The effect of VSG control in microgrids was studied in [136]. Both the rate of change of frequency (RoCoF) and the frequency nadir were improved during large load disturbances. This study demonstrated that the VSG concept may be beneficial to power systems of any scale.
It is evident that, unlike large power systems, the possible configurations of microgrids are quite diverse, including DC and AC microgrids, independent or interconnected ones, and grids with or without synchronous machines. The nature of the stability issues also varies across the different configurations. The lack of a standard structure creates a major challenge for developing a universal control and damping management. This necessitates tailor-made solutions for every specific microgrid topology. This is the reason why the references cited above were only focused on particular configurations. While the application of firefly algorithms and NNs is a good scientific exercise, it is still far from being a practical reality for engineers. Hence, the development of a more general unified framework for the design and control of microgrids is imperative. The lack of such a framework is a major obstacle to the engineering and mass implementation of microgrids.

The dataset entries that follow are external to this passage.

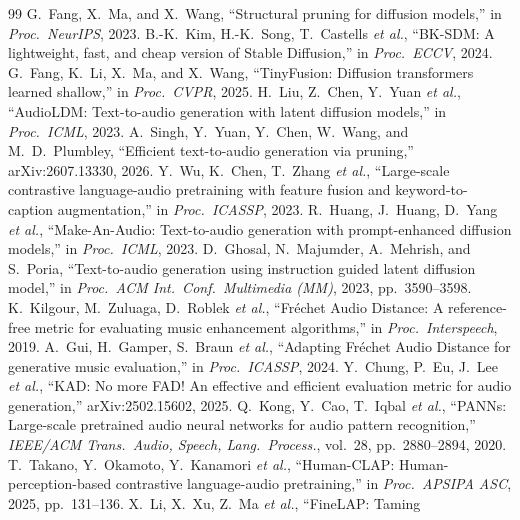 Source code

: \documentclass{article}
\begin{document}
\clearpage
{\setlength{\itemsep}{0pt}\setlength{\parsep}{0pt}
\begin{thebibliography}{99}
 G.~Fang, X.~Ma, and X.~Wang, ``Structural pruning for diffusion
models,'' in \emph{Proc.\ NeurIPS}, 2023.
 B.-K.~Kim, H.-K.~Song, T.~Castells \emph{et al.}, ``BK-SDM: A lightweight, fast,
and cheap version of Stable Diffusion,'' in \emph{Proc.\ ECCV}, 2024.
 G.~Fang, K.~Li, X.~Ma, and X.~Wang, ``TinyFusion: Diffusion transformers
learned shallow,'' in \emph{Proc.\ CVPR}, 2025.
 H.~Liu, Z.~Chen, Y.~Yuan \emph{et al.}, ``AudioLDM: Text-to-audio generation with latent diffusion models,'' in
\emph{Proc.\ ICML}, 2023.
 A.~Singh, Y.~Yuan, Y.~Chen, W.~Wang, and M.~D.~Plumbley, ``Efficient
text-to-audio generation via pruning,'' arXiv:2607.13330, 2026.
 Y.~Wu, K.~Chen, T.~Zhang \emph{et al.},
``Large-scale contrastive language-audio pretraining with feature fusion and keyword-to-caption
augmentation,'' in \emph{Proc.\ ICASSP}, 2023.
 R.~Huang, J.~Huang, D.~Yang \emph{et al.}, ``Make-An-Audio:
Text-to-audio generation with prompt-enhanced diffusion models,'' in \emph{Proc.\ ICML}, 2023.
 D.~Ghosal, N.~Majumder, A.~Mehrish, and S.~Poria, ``Text-to-audio generation
using instruction guided latent diffusion model,'' in \emph{Proc.\ ACM Int.\ Conf.\ Multimedia (MM)},
2023, pp.~3590--3598.
 K.~Kilgour, M.~Zuluaga, D.~Roblek \emph{et al.}, ``Fr\'echet Audio
Distance: A reference-free metric for evaluating music enhancement algorithms,'' in
\emph{Proc.\ Interspeech}, 2019.
 A.~Gui, H.~Gamper, S.~Braun \emph{et al.}, ``Adapting Fr\'echet Audio
Distance for generative music evaluation,'' in \emph{Proc.\ ICASSP}, 2024.
 Y.~Chung, P.~Eu, J.~Lee \emph{et al.}, ``KAD: No more FAD!
An effective and efficient evaluation metric for audio generation,'' arXiv:2502.15602, 2025.
 Q.~Kong, Y.~Cao, T.~Iqbal \emph{et al.}, ``PANNs:
Large-scale pretrained audio neural networks for audio pattern recognition,'' \emph{IEEE/ACM
Trans.\ Audio, Speech, Lang.\ Process.}, vol.~28, pp.~2880--2894, 2020.
 T.~Takano, Y.~Okamoto, Y.~Kanamori \emph{et al.}, ``Human-CLAP:
Human-perception-based contrastive language-audio pretraining,'' in \emph{Proc.\ APSIPA ASC}, 2025,
pp.~131--136.
 X.~Li, X.~Xu, Z.~Ma \emph{et al.}, ``FineLAP: Taming

\end{thebibliography}}
\end{document}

6. Summary of the Features of the POD Controllers

This section summarizes the features of the reviewed POD topologies concerning the type and origin of their inputs, destination of the output signals, control strategy, and optimization techniques.
Table 1 presents the types and the sources of the feedback signals utilized for damping control in the various research studies. In most cases, the POD relies on a single input signal, but there are instances where the damper topology requires two or even four signals (in a microgrid application). The signals can be categorized into two groups depending on their source: local and wide-area measurements. Among the local signals, the inverter’s active power ΔP is the most used, followed by the frequency deviations Δf. In the studies dedicated to WAMS-based POD, the authors applied different techniques to determine the best signal. In most cases, ΔP was again revealed to be the best candidate, measured either on a tie-line or on a heavily loaded one.
Table 2 summarizes the applied POD control strategies. For several decades, the lead-lag phase compensation was widely used for the stabilization of synchronous generators. It is an extensively studied research area with several publications. This is probably the reason why the majority of the POD proposals are based on lead-lag control. Another conventional group of strategies relies on the well-known PID control or its P, I, D, and PI derivatives. In three of the references reviewed here, the POD structure was not fixed and was optimally synthesized. Our survey identified only two papers that studied the application of NNs. As of today, NNs have not been popularized for POD. The current trend, however, is the use of the VSG inverter control strategy. The highest number of research papers was dedicated to this type of damping control. This is probably because it simultaneously addresses two issues; it improves damping, and it provides an inertial response.
The possible destinations (targets) of the damping controller outputs are summarized in Table 3. Some of the first and oldest studies modified the amplitude and the angle of the reference output voltage (see Figure 5). The more recent research studies targeted different parts of the decoupled control. Several studies applied POD to the active power control of the inverter. This approach has its drawbacks that derive from the power curtailment required to allow a margin for power modulation. More recent studies proposed strategies to detect stability-threatening events such that the power needs to be curtailed only in those short periods. Due to this complexity and reduced power efficiency, a more significant part of the research is dedicated to modulating the reactive power or reactive current control loops. Only a few papers proposed the simultaneous application of POD to both the active and the reactive power loops (Figure 7). It remains unknown whether this strategy is advantageous, but it is certainly more complex.
Table 4 summarizes whether the active power control is unidirectional or bidirectional. In the majority of cases, the modulation is bidirectional. Although the unidirectional approach is more favorable in terms of energy efficiency of the PV plant and, to a certain extent, is capable of coping with electromechanical oscillations, the bidirectional approach was proven to provide higher damping at the expense of real power output restrictions.
Optimizing the parameters of the POD controller is a crucial step as the wrong settings could significantly degrade the stability. Interestingly, a large number of research papers reviewed here did not comment on this important step (see Table 5). About half of these studies provided an analytical solution for the POD parameter computations, while the remainder defined objective functions and applied numerical optimization techniques to solve them.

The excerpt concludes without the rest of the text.